[Your task] Reproduce the following entries verbatim, each one complete.

[Available data]
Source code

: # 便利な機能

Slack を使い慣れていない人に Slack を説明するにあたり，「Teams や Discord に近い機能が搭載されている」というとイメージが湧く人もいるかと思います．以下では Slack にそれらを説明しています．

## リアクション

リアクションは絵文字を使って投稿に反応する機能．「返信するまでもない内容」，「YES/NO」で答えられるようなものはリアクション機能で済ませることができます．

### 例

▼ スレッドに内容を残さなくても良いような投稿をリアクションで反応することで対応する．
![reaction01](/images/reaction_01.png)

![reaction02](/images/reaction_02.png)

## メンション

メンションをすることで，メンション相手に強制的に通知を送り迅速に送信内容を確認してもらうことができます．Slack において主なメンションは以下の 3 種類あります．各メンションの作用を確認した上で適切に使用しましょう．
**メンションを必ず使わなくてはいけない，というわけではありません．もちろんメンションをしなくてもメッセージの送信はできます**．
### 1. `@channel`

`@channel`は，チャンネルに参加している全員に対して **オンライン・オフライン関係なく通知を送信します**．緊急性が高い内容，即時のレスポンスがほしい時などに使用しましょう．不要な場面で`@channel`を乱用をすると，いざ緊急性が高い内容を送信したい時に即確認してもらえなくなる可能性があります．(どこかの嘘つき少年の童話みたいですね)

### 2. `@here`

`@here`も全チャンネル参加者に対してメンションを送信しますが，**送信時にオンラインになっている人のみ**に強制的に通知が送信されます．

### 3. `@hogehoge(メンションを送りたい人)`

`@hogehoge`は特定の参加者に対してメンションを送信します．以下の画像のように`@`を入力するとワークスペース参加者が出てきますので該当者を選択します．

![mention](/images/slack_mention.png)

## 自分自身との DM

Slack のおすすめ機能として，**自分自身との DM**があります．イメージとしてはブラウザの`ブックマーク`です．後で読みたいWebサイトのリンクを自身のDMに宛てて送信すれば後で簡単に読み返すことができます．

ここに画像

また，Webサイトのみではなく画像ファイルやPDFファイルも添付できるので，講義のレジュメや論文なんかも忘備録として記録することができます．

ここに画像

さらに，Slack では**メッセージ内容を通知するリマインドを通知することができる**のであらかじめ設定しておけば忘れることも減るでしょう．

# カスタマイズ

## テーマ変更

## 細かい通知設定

[Exercise solution]
Source code

: # 便利な機能

Slack を使い慣れていない人に Slack を説明するにあたり，「Teams や Discord に近い機能が搭載されている」というとイメージが湧く人もいるかと思います．以下では Slack にそれらを説明しています．

## リアクション

リアクションは絵文字を使って投稿に反応する機能．「返信するまでもない内容」，「YES/NO」で答えられるようなものはリアクション機能で済ませることができます．

### 例

▼ スレッドに内容を残さなくても良いような投稿をリアクションで反応することで対応する．
![reaction01](/images/reaction_01.png)

![reaction02](/images/reaction_02.png)

## メンション

メンションをすることで，メンション相手に強制的に通知を送り迅速に送信内容を確認してもらうことができます．Slack において主なメンションは以下の 3 種類あります．各メンションの作用を確認した上で適切に使用しましょう．
**メンションを必ず使わなくてはいけない，というわけではありません．もちろんメンションをしなくてもメッセージの送信はできます**．
### 1. `@channel`

`@channel`は，チャンネルに参加している全員に対して **オンライン・オフライン関係なく通知を送信します**．緊急性が高い内容，即時のレスポンスがほしい時などに使用しましょう．不要な場面で`@channel`を乱用をすると，いざ緊急性が高い内容を送信したい時に即確認してもらえなくなる可能性があります．(どこかの嘘つき少年の童話みたいですね)

### 2. `@here`

`@here`も全チャンネル参加者に対してメンションを送信しますが，**送信時にオンラインになっている人のみ**に強制的に通知が送信されます．

### 3. `@hogehoge(メンションを送りたい人)`

`@hogehoge`は特定の参加者に対してメンションを送信します．以下の画像のように`@`を入力するとワークスペース参加者が出てきますので該当者を選択します．

![mention](/images/slack_mention.png)

## 自分自身との DM

Slack のおすすめ機能として，**自分自身との DM**があります．イメージとしてはブラウザの`ブックマーク`です．後で読みたいWebサイトのリンクを自身のDMに宛てて送信すれば後で簡単に読み返すことができます．

ここに画像

また，Webサイトのみではなく画像ファイルやPDFファイルも添付できるので，講義のレジュメや論文なんかも忘備録として記録することができます．

ここに画像

さらに，Slack では**メッセージ内容を通知するリマインドを通知することができる**のであらかじめ設定しておけば忘れることも減るでしょう．

# カスタマイズ

## テーマ変更

## 細かい通知設定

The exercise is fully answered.